**Stored data entries:**
================

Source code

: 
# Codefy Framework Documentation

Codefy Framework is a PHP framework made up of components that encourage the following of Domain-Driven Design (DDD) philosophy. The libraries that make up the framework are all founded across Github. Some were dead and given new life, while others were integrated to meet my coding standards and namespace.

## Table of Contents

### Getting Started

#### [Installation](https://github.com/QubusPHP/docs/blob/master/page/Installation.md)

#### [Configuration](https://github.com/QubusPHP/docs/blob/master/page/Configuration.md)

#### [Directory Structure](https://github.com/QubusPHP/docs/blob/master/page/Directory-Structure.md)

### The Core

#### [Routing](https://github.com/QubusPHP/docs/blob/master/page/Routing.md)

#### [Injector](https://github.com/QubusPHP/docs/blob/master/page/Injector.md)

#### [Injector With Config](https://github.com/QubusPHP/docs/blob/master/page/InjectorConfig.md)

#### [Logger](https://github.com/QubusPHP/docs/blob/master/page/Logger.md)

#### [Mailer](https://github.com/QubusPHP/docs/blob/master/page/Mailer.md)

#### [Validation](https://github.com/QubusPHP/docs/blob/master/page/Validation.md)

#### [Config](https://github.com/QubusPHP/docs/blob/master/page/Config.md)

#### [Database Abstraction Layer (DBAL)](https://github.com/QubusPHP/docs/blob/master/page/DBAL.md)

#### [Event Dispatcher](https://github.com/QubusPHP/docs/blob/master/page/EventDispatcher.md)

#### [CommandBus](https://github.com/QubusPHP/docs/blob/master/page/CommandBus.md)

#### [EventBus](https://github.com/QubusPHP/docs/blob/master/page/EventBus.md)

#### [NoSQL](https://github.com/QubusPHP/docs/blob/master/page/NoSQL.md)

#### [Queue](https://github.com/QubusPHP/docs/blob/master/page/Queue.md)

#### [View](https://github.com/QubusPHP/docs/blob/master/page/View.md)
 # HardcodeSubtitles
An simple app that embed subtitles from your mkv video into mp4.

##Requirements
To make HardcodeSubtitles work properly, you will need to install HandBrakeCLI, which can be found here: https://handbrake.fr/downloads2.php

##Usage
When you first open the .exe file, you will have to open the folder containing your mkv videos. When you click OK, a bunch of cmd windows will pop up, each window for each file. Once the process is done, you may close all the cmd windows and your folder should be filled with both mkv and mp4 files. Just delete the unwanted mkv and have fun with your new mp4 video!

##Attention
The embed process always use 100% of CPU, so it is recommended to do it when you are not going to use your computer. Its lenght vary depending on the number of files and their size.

================

**WHAT TO WORK ON:** Your answer should be the records above, set down exactly.

**TASK RESULT:**
Source code

: 
# Codefy Framework Documentation

Codefy Framework is a PHP framework made up of components that encourage the following of Domain-Driven Design (DDD) philosophy. The libraries that make up the framework are all founded across Github. Some were dead and given new life, while others were integrated to meet my coding standards and namespace.

## Table of Contents

### Getting Started

#### [Installation](https://github.com/QubusPHP/docs/blob/master/page/Installation.md)

#### [Configuration](https://github.com/QubusPHP/docs/blob/master/page/Configuration.md)

#### [Directory Structure](https://github.com/QubusPHP/docs/blob/master/page/Directory-Structure.md)

### The Core

#### [Routing](https://github.com/QubusPHP/docs/blob/master/page/Routing.md)

#### [Injector](https://github.com/QubusPHP/docs/blob/master/page/Injector.md)

#### [Injector With Config](https://github.com/QubusPHP/docs/blob/master/page/InjectorConfig.md)

#### [Logger](https://github.com/QubusPHP/docs/blob/master/page/Logger.md)

#### [Mailer](https://github.com/QubusPHP/docs/blob/master/page/Mailer.md)

#### [Validation](https://github.com/QubusPHP/docs/blob/master/page/Validation.md)

#### [Config](https://github.com/QubusPHP/docs/blob/master/page/Config.md)

#### [Database Abstraction Layer (DBAL)](https://github.com/QubusPHP/docs/blob/master/page/DBAL.md)

#### [Event Dispatcher](https://github.com/QubusPHP/docs/blob/master/page/EventDispatcher.md)

#### [CommandBus](https://github.com/QubusPHP/docs/blob/master/page/CommandBus.md)

#### [EventBus](https://github.com/QubusPHP/docs/blob/master/page/EventBus.md)

#### [NoSQL](https://github.com/QubusPHP/docs/blob/master/page/NoSQL.md)

#### [Queue](https://github.com/QubusPHP/docs/blob/master/page/Queue.md)

#### [View](https://github.com/QubusPHP/docs/blob/master/page/View.md)
 # HardcodeSubtitles
An simple app that embed subtitles from your mkv video into mp4.

##Requirements
To make HardcodeSubtitles work properly, you will need to install HandBrakeCLI, which can be found here: https://handbrake.fr/downloads2.php

##Usage
When you first open the .exe file, you will have to open the folder containing your mkv videos. When you click OK, a bunch of cmd windows will pop up, each window for each file. Once the process is done, you may close all the cmd windows and your folder should be filled with both mkv and mp4 files. Just delete the unwanted mkv and have fun with your new mp4 video!

##Attention
The embed process always use 100% of CPU, so it is recommended to do it when you are not going to use your computer. Its lenght vary depending on the number of files and their size.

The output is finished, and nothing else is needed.